Our sons and daughters have been included in everything that our families have done for decades, but it is our experience that when given the choice, they prefer to be with people like themselves.  Inclusion in the wider community is not as important to them as inclusion in the group of like people. In this, they are no different from their non-disabled peers.

It is generally accepted that the three cornerstones of most people's lives are their families, their careers and their friends. When one considers that in most cases, people with an intellectual disability will not have a family of their own or a rewarding career, it is easy to see why the social life assumes priority in their lives. However, their disability often makes it difficult for them to access that social life if they are unable to use a telephone or a computer or to drive a car.

People with an intellectual disability are often as lonely and isolated living in dispersed group homes as they are living with ageing parents. Our model is an attempt to best meet the needs of our people after having witnessed over many years the pleasure and support our sons and daughters derive from each others' company. We believe that this residential model will allow them easy access to their friends while ensuring that each has privacy when desired.

Julie, David and Adam

The advantages of our model are:

  • The person with a disability stays within his/her own immediate locality so the transition from the family home is much easier because the surrounds are familiar.
  • The person with a disability stays within a group of disabled peers with whom he/she has grown up, again making the transition easier and allowing for the maintenance of a wide social network.
  • The person with a disability remains close to work or day programs, thereby reducing the necessity for long and expensive travel across the city as now often happens. Each one of our sons and daughters attends a day placement in this area.
  • The transition happens in a planned, timely and orderly way instead of the crisis-driven, trauma-causing way that occurs now.
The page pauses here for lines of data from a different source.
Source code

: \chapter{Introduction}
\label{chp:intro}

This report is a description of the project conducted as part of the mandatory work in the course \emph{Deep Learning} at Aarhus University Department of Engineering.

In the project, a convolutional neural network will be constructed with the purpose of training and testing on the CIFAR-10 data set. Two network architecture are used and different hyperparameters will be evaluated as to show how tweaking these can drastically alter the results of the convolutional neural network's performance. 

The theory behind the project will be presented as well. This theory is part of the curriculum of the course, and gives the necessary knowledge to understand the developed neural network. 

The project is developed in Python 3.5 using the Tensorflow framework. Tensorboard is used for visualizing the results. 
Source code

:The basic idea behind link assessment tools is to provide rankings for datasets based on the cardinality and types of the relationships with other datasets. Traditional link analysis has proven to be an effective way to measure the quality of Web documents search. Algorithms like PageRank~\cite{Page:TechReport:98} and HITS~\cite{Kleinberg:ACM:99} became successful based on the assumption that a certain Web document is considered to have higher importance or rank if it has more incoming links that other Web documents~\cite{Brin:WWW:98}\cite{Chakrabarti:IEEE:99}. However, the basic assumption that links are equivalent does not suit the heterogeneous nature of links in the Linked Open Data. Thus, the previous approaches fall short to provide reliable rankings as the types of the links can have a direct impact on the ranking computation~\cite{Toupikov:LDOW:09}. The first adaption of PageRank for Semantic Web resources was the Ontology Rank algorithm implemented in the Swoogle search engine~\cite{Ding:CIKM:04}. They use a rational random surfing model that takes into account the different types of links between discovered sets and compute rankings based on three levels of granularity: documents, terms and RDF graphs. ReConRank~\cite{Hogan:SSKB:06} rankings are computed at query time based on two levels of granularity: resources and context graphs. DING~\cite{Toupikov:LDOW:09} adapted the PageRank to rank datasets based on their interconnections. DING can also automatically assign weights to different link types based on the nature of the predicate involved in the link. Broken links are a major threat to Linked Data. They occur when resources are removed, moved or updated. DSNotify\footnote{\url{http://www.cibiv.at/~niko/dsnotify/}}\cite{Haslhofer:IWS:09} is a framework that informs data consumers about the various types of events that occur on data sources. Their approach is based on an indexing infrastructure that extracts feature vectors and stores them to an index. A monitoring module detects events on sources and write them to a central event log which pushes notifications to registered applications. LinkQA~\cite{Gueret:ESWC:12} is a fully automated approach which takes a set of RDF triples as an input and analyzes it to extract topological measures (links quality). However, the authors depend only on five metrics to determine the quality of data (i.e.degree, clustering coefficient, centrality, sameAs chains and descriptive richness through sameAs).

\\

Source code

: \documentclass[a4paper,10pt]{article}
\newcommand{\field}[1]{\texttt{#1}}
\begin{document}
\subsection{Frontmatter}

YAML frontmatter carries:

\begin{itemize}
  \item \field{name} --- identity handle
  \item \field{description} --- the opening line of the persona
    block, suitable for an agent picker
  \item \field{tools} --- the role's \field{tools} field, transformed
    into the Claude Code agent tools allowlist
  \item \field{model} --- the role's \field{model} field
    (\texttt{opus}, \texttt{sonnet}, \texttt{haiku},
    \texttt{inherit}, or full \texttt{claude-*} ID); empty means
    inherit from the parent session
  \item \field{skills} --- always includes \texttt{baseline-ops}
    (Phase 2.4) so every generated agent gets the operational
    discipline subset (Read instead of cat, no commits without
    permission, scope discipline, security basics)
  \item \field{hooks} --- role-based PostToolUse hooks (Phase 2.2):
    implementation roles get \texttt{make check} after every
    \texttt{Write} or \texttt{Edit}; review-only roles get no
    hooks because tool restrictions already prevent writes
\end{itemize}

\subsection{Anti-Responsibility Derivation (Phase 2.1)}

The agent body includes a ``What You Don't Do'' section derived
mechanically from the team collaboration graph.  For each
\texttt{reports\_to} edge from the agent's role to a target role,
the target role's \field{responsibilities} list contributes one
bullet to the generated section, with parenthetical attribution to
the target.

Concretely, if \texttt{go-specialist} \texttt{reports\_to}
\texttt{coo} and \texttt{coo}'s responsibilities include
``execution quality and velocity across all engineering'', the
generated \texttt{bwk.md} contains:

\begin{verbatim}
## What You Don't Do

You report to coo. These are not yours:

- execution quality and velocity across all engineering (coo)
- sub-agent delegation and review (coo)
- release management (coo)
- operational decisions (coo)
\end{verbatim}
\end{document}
There can be nothing more inhumane than a person with a severe cognitive impairment losing (at the same time) the only home ever known and their primary carer. 
  • The transition is aided by parents who are still well and active enough to smooth over the inevitable bumps and to ease the way by having the family member home for weekends, holidays and special occasions.
  • This will be a high empowerment model with parents on hand to advocate, liaise with staff and to ensure that person centred planning is followed.
  • The support arrangements will be enhanced by assistance from parents all of whom will live close by.
  • The residence will be staffed around the clock.
  • The local community will be encouraged to contribute to the development by parents who are well-known in that community.
  • The recurrent costs of such a model will be lower than those of a group home because of scales of economy.

The members of RASAID are offering a practical and cost-effective alternative to the group home model. We firmly believe that our model will work well because we are already a community of like-minded people and our sons and daughters are already a socially cohesive group. We envisage a cluster of homes designed to meet the needs of individual residents now and can be adapted in the future. The design will include both personal and communal areas so that residents can choose to be in their own space or to socialise with their friends.

We believe our model, favoured by thousands of families of intellectual disabled people, will be a template for many other similar developments to secure the best outcomes for their disabled family members.